When I was a child, I spoke and thought and reasoned as a child. But when I grew up, I put away childish things. Now we see things imperfectly, like puzzling reflections in a mirror, but then we will see everything with perfect clarity. All that I know now is partial and incomplete, but then I will know everything completely, just as God now knows me completely. (1 Corinthians 13: 11 – 12)
Children see things in an uncomplicated way. We grown-ups are quick to discard our ‘childish’ innocence, thinking that we have everything sorted. But, Paul says, even then we see the world ‘through a glass darkly’, and will not see things ‘clearly’ until we meet God face to face.

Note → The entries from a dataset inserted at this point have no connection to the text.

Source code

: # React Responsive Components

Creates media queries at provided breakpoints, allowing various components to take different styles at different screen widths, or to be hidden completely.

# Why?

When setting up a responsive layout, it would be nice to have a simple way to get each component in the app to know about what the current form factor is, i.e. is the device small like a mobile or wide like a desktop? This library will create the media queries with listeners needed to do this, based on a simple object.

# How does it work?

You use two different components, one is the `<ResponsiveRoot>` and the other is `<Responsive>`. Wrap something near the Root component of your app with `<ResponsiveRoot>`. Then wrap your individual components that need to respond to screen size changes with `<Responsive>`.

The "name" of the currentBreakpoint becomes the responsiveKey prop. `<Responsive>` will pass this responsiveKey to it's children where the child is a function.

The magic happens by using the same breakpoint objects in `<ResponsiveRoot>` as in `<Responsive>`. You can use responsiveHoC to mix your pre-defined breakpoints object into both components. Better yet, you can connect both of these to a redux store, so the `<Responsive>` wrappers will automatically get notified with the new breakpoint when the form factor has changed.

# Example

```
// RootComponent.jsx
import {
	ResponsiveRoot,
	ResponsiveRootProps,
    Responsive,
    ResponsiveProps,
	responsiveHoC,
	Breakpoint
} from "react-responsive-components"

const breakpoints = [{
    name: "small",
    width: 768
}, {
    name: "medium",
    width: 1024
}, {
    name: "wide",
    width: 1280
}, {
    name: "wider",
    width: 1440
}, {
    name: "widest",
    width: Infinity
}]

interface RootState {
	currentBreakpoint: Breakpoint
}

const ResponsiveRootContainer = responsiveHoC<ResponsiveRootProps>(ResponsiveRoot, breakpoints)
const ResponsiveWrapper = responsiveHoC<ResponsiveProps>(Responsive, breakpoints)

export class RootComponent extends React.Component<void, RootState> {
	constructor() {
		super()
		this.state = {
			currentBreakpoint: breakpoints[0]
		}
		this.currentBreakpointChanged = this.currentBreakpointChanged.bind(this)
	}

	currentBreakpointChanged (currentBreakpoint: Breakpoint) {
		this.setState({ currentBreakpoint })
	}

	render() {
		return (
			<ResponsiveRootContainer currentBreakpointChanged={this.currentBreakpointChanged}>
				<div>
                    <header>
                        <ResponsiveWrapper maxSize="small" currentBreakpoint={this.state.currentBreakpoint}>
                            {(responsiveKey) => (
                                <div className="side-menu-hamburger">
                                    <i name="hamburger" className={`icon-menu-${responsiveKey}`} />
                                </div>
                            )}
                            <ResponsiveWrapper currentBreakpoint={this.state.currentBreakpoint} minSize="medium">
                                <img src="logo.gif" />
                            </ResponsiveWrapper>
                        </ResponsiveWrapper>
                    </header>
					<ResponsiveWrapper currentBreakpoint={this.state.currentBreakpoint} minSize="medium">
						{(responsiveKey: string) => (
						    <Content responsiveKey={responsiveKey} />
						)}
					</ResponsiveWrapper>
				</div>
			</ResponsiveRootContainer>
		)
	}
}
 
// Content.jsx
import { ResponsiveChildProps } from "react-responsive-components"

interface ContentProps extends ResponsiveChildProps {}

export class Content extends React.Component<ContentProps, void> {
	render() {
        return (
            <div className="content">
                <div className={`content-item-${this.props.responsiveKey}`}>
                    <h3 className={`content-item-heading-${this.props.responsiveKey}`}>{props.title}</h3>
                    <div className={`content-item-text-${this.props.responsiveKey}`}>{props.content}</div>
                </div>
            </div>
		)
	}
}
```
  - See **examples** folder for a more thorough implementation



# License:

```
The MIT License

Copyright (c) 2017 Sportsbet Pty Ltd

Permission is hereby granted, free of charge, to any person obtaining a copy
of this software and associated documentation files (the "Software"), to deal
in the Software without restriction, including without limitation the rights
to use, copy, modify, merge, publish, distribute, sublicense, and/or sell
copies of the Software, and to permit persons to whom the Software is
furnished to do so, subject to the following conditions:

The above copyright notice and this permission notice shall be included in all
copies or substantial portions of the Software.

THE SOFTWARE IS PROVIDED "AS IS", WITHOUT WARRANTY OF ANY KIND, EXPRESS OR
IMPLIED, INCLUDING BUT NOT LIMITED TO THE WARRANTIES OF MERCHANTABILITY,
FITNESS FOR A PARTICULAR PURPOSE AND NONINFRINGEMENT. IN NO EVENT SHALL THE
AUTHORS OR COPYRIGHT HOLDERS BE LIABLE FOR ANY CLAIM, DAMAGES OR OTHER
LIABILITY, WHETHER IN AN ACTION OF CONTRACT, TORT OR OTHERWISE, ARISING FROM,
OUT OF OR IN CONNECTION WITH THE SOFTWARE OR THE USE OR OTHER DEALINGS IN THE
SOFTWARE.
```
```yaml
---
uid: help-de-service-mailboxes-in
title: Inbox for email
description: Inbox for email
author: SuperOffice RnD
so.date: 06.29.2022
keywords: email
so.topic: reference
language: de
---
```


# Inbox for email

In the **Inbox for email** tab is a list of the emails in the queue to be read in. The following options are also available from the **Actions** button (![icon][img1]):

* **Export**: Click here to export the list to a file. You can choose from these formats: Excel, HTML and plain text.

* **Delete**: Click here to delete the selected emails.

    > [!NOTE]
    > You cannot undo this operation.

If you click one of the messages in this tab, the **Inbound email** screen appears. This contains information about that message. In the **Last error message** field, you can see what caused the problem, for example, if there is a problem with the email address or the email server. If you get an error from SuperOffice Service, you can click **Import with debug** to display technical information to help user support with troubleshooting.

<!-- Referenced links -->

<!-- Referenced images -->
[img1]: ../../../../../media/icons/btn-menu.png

In what is probably his most soul-baring song, Ralph acknowledges that he doesn’t always have things as sorted as he’d like…
Most of the time I’m doing OK
But there are some times I wish I could pray
Just to thank someone when the danger is past
Returned to your family and friends
Or for comfort when you are tired and you’re scared
Or got problems that seem will not end
Dear Ralph,
A few years ago you included ‘Sometimes I wish I could pray’ in your concert set, and you told me, on the night I saw you, that you had omitted it out of deference to me. I wrote to you saying I thought it a wonderfully honest song and, whilst humbled by your deference, would have been delighted to have heard you sing it live. I still haven’t!
Looking at the lyrics again, I am struck by something I had not seen before. In your ‘prayer wish’ there’s no petitioning God to do this or give you that. Rather there’s a sense of gentle gratitude for assumed assistance and comfort, and of hope for a ‘happy ending’. I really like that way of thinking. And I felt God say he likes it too. For this is the essence of faith – to start the day saying ‘help me please’, and to end it in reflective mood saying ‘thank you’ for the moments that seemed to go well. And for those that didn’t, though that takes some practice!
And it’s how faith works for me. More ‘trust’ than ‘belief’, with room for ‘doubt’ and ‘still working on it’; expecting good to come from difficulty rather than wallowing in despair; knowing that whatever the world throws at us, God is actually in control, however long a stretch that seems in the here and now. And living our lives one moment at a time, savouring each one, not knowing how many more we will have this side of eternity.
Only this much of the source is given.